I have a csv file (crop_calendar.csv
) containing information on development stages of crop in a particular region. Basically each row has the following structure:
crop_name sowing_dat emergence_date flowering_date maturity_date harvest_date
which gives for example:
Winter_wheat 18.08 28.08 24.06 30.07 3.08
Winter_rye 18.08 28.08 15.06 23.07 29.07
Spring_wheat 27.04 10.05 1.07 4.08 7.08
Spring_barley 27.04 12.05 27.06 1.08 5.08
Now, I'd like to put that information in a graphic that looks like that:
Any idea how to do it with lots of crop (rows) and at different locations?

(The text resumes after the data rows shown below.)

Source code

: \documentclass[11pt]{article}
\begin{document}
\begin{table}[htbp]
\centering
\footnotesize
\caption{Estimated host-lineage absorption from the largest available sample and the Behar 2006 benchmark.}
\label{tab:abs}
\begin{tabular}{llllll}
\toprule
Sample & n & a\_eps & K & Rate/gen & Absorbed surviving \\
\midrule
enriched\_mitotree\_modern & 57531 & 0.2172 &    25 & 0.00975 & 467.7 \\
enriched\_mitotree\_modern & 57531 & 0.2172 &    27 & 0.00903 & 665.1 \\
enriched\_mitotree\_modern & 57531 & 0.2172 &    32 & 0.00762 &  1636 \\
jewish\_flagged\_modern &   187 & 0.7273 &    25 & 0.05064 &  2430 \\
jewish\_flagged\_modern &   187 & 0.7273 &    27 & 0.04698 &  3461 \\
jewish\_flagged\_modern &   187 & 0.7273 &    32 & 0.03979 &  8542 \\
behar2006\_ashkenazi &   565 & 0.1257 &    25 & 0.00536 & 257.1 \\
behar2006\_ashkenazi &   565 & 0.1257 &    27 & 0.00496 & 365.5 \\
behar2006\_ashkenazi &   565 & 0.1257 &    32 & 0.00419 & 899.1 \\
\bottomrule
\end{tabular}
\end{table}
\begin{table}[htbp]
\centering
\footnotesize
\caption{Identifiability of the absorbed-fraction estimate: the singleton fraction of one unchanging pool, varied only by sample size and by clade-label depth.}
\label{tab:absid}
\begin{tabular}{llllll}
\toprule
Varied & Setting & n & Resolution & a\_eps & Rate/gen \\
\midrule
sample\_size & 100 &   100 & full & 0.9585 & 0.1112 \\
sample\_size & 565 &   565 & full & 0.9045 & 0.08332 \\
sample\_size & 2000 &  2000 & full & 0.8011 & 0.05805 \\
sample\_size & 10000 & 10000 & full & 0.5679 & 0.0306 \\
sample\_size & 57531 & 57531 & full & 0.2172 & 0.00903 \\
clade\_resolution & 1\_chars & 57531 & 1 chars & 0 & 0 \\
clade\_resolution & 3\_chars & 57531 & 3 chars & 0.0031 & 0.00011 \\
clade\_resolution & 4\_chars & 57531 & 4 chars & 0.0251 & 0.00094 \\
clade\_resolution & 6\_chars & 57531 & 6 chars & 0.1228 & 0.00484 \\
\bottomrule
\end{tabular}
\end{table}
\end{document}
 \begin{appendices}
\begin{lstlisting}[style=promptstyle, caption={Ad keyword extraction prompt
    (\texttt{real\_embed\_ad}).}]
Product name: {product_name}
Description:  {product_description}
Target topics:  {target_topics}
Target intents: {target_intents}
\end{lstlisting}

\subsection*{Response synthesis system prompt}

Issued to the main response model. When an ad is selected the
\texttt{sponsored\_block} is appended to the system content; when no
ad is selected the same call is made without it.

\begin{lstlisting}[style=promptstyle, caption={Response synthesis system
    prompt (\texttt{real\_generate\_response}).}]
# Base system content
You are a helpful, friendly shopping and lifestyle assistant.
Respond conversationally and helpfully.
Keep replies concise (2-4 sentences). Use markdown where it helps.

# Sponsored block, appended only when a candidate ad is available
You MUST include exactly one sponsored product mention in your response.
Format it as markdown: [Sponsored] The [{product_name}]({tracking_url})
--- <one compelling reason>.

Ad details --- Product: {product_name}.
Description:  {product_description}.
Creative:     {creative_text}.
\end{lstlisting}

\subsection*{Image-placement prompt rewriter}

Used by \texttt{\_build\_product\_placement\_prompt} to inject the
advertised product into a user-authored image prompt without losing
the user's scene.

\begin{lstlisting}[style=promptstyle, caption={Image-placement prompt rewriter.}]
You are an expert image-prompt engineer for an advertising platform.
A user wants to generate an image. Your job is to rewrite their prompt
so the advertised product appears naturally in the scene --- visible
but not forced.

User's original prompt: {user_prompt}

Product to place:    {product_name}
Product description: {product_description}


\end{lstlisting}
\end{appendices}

Here is an example assuming you have the day.of.year() of sowing and the duration (in days) of the three periods for each crop and each country.
#making random numbers reproducible
set.seed(12345)
rawdata <- expand.grid(
Crop = paste("Crop", LETTERS[1:8]),
Country = paste("Country", letters[10:13])
)
#day.of.year of sowing
rawdata$Sowing <- runif(nrow(rawdata), min = 0, max = 365)
#number of days until mid season
rawdata$Midseason <- runif(nrow(rawdata), min = 10, max = 30)
#number of days until harvest
rawdata$Harvest <- runif(nrow(rawdata), min = 20, max = 150)
#number of days until end of harvest
rawdata$Harvest.end <- runif(nrow(rawdata), min = 10, max = 40)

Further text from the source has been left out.